### YOUR TASK
In the records below, find the line with "- Distinct styles between models" and the line with "- Verify distinct model styles"; return exactly those lines and every line between them.

======== EXTRACTED RECORDS ========

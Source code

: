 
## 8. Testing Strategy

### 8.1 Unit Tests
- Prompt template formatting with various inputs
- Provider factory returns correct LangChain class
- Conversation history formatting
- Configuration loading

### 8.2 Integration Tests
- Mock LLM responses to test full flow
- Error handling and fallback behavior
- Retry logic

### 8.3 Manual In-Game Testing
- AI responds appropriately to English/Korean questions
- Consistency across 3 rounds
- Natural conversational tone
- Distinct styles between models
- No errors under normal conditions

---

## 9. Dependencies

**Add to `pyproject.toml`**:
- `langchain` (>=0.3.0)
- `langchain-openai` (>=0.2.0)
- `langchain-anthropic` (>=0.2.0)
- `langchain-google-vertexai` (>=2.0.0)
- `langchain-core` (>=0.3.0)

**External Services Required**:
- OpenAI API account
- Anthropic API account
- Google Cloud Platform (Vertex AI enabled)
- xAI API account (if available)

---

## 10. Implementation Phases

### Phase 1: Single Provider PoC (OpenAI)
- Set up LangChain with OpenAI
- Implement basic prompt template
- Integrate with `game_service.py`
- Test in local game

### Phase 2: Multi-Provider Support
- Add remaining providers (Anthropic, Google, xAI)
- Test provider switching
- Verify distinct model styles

========
======== EXTRACTED RECORDS ========

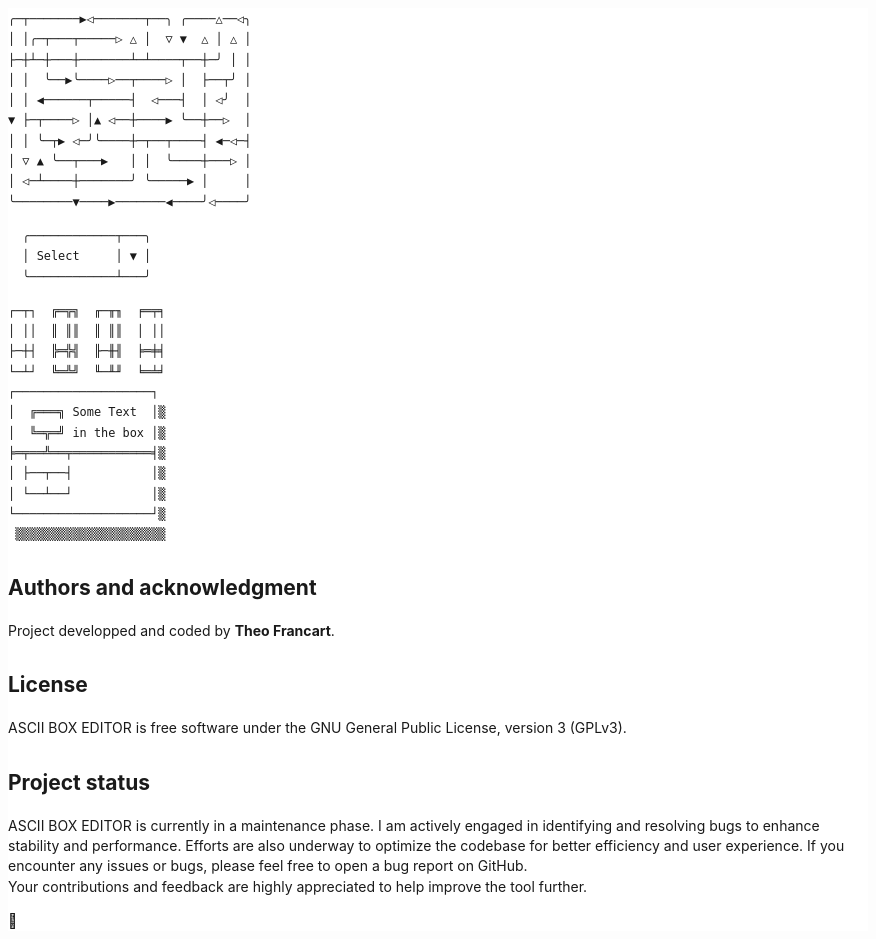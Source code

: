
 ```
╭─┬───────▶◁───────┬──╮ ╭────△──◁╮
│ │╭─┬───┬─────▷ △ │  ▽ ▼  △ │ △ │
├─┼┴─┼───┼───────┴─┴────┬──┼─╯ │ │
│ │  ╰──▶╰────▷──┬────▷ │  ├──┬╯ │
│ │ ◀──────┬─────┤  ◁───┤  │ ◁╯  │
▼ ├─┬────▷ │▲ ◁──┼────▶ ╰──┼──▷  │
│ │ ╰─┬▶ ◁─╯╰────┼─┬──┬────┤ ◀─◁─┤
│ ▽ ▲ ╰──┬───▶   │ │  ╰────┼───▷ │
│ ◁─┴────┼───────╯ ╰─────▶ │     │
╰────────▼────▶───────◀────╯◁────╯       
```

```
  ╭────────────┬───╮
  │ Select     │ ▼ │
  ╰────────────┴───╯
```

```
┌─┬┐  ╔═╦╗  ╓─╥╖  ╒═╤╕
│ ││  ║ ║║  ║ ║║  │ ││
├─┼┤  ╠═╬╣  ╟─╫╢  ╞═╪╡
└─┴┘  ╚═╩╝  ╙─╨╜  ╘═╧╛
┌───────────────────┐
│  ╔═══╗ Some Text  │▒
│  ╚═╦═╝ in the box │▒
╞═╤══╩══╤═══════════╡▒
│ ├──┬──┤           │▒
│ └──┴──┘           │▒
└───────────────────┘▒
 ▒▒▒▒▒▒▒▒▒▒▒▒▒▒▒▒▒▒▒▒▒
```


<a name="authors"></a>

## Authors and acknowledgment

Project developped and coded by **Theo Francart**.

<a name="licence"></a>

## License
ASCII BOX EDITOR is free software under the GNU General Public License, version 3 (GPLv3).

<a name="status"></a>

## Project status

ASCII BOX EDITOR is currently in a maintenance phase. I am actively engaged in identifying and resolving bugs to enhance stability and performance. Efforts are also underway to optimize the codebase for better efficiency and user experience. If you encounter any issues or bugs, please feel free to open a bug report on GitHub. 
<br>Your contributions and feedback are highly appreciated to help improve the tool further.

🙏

========

### RESPONSE TO THIS EXERCISE
- Distinct styles between models
- No errors under normal conditions

---

## 9. Dependencies

**Add to `pyproject.toml`**:
- `langchain` (>=0.3.0)
- `langchain-openai` (>=0.2.0)
- `langchain-anthropic` (>=0.2.0)
- `langchain-google-vertexai` (>=2.0.0)
- `langchain-core` (>=0.3.0)

**External Services Required**:
- OpenAI API account
- Anthropic API account
- Google Cloud Platform (Vertex AI enabled)
- xAI API account (if available)

---

## 10. Implementation Phases

### Phase 1: Single Provider PoC (OpenAI)
- Set up LangChain with OpenAI
- Implement basic prompt template
- Integrate with `game_service.py`
- Test in local game

### Phase 2: Multi-Provider Support
- Add remaining providers (Anthropic, Google, xAI)
- Test provider switching
- Verify distinct model styles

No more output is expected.